Provided material:
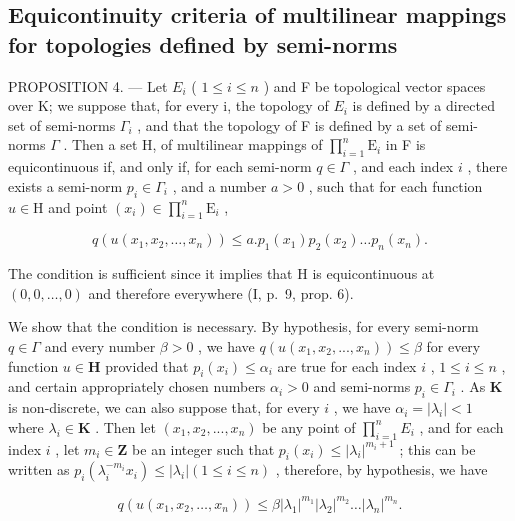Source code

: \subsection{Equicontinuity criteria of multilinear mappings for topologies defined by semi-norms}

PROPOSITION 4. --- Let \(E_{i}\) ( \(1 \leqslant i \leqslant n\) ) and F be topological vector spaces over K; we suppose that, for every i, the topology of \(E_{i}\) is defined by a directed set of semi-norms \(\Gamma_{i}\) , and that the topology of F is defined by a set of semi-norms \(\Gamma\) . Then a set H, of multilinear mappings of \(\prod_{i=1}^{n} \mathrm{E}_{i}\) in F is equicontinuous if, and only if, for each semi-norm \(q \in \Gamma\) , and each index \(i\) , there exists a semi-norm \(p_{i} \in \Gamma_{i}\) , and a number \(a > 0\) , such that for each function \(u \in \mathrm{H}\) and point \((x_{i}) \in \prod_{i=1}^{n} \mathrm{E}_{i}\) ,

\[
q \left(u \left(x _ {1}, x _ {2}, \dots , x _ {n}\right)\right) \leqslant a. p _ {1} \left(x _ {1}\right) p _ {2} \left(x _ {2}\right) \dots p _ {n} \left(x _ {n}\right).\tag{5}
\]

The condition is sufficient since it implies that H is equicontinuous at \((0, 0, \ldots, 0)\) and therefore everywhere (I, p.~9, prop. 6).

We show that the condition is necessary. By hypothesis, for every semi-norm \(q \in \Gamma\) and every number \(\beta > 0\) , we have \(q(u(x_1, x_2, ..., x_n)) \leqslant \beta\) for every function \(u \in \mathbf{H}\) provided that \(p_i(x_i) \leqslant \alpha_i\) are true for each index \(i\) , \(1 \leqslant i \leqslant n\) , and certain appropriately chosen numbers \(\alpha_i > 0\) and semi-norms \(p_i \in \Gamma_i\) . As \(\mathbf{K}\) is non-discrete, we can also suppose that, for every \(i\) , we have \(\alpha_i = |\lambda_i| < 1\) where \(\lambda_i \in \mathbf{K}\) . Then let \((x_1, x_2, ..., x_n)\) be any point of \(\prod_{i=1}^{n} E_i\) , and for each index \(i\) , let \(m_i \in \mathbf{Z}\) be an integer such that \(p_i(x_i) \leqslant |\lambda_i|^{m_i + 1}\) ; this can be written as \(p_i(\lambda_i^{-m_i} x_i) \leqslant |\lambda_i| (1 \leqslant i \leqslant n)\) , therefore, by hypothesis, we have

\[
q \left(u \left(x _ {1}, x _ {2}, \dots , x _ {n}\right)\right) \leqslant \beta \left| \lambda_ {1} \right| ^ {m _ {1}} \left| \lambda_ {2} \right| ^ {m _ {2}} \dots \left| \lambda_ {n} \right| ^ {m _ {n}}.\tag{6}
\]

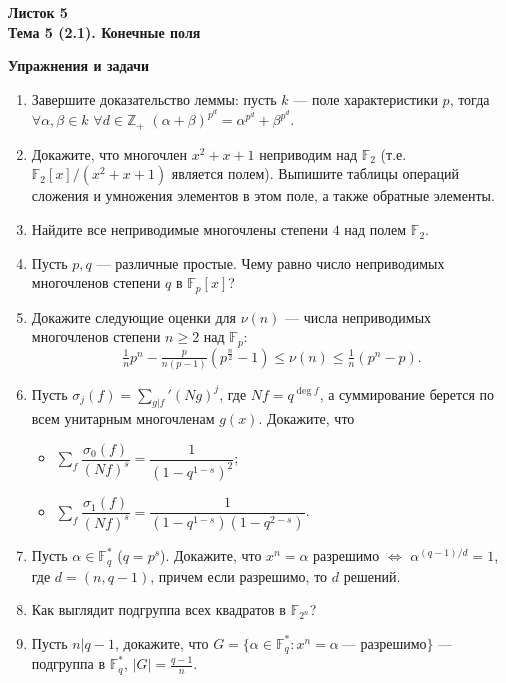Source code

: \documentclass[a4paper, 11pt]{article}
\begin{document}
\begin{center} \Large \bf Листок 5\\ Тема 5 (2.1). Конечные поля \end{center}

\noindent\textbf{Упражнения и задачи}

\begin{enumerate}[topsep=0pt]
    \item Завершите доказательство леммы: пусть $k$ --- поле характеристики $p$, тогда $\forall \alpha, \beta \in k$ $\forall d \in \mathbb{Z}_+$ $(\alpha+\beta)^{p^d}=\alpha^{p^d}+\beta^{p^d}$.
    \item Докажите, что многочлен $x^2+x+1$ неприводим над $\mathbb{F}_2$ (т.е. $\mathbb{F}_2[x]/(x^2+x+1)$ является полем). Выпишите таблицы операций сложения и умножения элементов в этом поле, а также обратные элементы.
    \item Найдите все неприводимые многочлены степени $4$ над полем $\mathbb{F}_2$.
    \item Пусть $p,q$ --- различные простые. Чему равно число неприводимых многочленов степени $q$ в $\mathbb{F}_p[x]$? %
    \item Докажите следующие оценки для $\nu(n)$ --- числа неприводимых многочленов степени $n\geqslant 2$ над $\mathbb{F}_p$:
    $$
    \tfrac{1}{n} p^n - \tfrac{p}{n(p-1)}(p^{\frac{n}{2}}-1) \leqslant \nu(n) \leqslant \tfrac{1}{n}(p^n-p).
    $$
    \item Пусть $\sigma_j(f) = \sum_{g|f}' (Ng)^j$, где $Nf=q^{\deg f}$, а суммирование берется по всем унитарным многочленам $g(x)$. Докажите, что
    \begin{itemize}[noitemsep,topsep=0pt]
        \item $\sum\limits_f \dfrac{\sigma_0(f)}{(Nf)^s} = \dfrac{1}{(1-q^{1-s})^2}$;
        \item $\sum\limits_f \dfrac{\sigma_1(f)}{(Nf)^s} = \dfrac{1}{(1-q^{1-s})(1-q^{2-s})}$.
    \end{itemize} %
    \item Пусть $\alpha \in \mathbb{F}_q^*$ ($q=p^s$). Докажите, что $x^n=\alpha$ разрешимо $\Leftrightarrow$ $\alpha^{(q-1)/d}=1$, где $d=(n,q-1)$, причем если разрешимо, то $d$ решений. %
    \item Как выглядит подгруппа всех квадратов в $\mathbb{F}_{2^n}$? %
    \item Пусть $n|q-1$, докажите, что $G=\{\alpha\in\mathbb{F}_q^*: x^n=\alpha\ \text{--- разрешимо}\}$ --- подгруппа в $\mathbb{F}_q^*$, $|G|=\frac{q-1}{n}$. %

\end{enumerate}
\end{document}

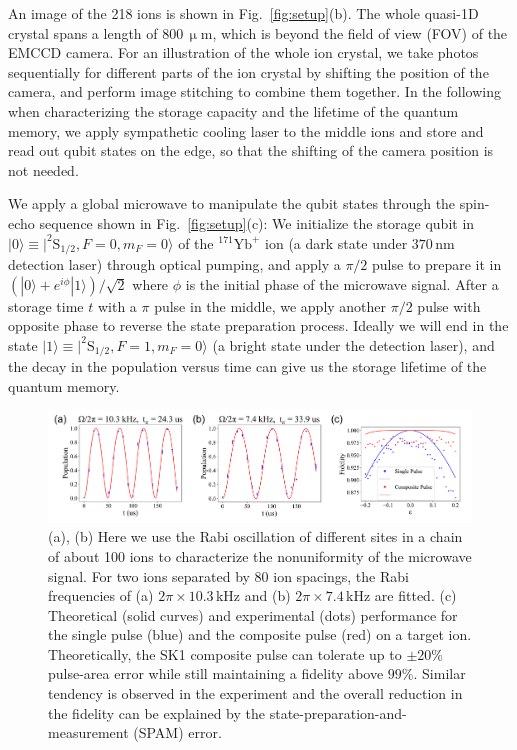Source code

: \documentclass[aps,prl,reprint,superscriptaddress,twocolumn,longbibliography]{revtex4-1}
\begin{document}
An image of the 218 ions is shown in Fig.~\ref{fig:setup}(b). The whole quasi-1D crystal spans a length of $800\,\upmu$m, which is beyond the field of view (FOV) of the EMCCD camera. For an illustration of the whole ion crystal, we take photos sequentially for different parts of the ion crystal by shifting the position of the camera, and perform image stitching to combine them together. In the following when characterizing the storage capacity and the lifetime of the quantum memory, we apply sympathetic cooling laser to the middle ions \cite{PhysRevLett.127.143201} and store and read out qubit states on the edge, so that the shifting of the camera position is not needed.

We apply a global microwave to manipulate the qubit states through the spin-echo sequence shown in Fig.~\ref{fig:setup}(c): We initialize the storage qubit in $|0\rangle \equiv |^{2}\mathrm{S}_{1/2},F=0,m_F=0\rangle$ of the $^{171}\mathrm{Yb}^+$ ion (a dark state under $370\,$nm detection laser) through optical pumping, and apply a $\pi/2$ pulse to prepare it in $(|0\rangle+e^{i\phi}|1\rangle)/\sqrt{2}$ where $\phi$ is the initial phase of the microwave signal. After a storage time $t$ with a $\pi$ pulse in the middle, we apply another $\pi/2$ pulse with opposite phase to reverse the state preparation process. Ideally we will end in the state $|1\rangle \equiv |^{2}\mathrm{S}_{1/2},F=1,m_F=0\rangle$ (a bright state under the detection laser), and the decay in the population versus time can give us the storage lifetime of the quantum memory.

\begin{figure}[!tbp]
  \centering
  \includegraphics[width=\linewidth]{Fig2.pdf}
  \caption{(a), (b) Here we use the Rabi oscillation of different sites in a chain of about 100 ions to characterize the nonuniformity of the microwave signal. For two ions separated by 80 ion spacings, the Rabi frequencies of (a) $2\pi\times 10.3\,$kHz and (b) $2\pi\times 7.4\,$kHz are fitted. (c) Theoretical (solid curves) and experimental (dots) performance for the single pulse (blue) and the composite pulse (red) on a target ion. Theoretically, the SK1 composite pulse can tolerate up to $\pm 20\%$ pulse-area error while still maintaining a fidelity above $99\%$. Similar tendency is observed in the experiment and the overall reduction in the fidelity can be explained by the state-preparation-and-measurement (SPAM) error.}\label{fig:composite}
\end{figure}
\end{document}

...

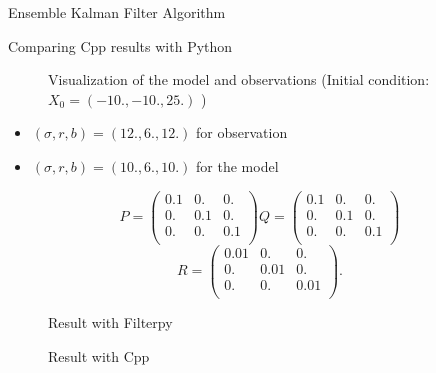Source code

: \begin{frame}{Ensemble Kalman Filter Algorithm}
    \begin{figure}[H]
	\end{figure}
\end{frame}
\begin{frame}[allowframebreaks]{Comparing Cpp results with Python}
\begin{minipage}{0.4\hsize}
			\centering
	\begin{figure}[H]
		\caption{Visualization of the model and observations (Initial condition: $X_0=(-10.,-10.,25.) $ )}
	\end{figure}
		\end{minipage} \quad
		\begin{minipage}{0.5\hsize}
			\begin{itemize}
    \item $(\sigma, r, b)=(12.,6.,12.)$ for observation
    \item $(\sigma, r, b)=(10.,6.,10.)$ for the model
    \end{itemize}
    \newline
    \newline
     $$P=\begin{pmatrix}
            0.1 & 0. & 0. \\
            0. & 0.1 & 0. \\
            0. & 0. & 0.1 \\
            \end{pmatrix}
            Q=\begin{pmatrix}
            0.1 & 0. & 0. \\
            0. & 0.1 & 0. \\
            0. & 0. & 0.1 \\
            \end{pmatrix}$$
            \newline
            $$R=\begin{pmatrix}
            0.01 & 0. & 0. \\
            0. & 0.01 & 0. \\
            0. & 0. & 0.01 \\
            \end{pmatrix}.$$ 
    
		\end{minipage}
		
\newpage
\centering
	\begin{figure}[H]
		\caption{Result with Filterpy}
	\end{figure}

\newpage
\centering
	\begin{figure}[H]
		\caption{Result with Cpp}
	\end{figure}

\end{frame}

* * *

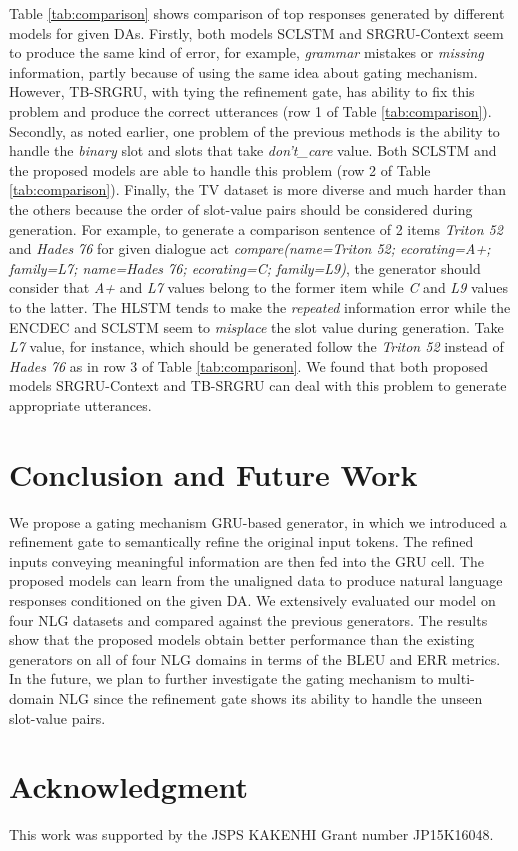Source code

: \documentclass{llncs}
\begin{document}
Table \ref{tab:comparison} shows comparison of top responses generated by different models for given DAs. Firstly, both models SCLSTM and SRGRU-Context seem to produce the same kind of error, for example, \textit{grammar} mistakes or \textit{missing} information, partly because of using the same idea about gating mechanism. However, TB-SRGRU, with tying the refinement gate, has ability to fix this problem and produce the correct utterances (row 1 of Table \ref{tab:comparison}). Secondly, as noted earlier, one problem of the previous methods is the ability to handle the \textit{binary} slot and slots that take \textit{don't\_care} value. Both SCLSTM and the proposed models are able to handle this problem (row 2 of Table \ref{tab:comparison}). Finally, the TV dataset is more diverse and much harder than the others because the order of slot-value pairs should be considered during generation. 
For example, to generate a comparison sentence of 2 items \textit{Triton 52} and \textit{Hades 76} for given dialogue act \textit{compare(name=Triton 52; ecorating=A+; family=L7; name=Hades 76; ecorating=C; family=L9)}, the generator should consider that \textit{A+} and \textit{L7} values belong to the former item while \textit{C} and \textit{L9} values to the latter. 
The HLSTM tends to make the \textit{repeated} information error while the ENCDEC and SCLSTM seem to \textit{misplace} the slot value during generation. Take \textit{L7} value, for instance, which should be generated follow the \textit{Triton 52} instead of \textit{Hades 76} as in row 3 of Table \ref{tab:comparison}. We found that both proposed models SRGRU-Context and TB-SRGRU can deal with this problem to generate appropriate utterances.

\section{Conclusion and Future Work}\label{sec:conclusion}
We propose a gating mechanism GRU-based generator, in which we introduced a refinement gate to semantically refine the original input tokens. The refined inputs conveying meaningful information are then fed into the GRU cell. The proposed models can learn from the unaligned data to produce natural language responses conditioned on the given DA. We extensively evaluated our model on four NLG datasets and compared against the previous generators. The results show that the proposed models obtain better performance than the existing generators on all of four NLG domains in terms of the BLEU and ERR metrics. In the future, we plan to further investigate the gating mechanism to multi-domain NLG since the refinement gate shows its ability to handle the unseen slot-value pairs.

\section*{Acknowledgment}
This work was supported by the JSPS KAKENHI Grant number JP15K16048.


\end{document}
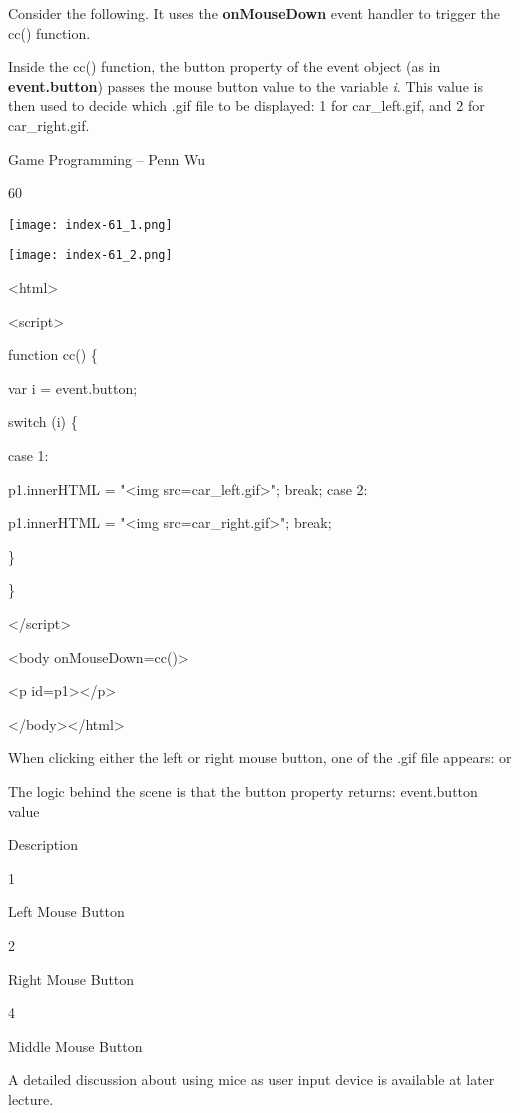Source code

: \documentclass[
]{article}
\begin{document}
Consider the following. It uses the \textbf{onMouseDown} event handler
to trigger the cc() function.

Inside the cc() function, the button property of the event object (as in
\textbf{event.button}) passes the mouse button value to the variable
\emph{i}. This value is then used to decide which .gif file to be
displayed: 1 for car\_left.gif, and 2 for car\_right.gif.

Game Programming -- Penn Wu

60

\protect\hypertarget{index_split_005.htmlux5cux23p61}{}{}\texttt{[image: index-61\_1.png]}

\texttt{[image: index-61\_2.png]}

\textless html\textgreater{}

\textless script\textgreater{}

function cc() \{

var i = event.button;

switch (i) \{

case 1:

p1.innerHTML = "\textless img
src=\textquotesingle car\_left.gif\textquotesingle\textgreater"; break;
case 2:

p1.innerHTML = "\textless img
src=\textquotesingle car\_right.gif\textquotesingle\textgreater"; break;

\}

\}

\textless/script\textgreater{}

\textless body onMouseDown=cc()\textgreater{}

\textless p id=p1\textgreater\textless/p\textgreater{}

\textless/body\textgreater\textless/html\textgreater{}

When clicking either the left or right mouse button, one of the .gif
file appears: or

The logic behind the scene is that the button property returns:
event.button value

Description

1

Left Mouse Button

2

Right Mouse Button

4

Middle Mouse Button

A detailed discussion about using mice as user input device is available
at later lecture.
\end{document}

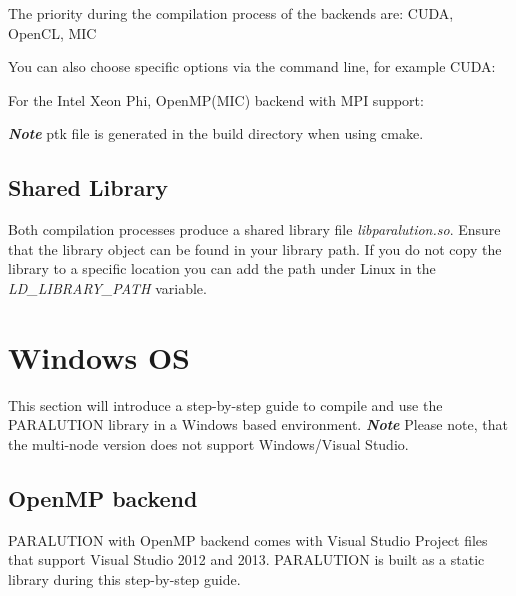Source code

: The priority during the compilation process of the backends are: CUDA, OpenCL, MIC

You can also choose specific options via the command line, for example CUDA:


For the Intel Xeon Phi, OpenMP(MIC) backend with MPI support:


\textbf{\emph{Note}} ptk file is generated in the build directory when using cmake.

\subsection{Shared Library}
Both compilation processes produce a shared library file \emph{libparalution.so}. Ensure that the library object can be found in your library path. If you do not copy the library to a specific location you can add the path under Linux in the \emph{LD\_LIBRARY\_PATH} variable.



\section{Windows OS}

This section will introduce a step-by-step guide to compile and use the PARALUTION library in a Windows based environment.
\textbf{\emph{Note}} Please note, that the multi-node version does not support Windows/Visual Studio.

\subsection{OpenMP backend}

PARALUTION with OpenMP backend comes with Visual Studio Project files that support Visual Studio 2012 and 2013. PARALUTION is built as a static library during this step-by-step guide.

Task goal: With no other words, state how many lines above hold the word "responses".

Exercise answer: 2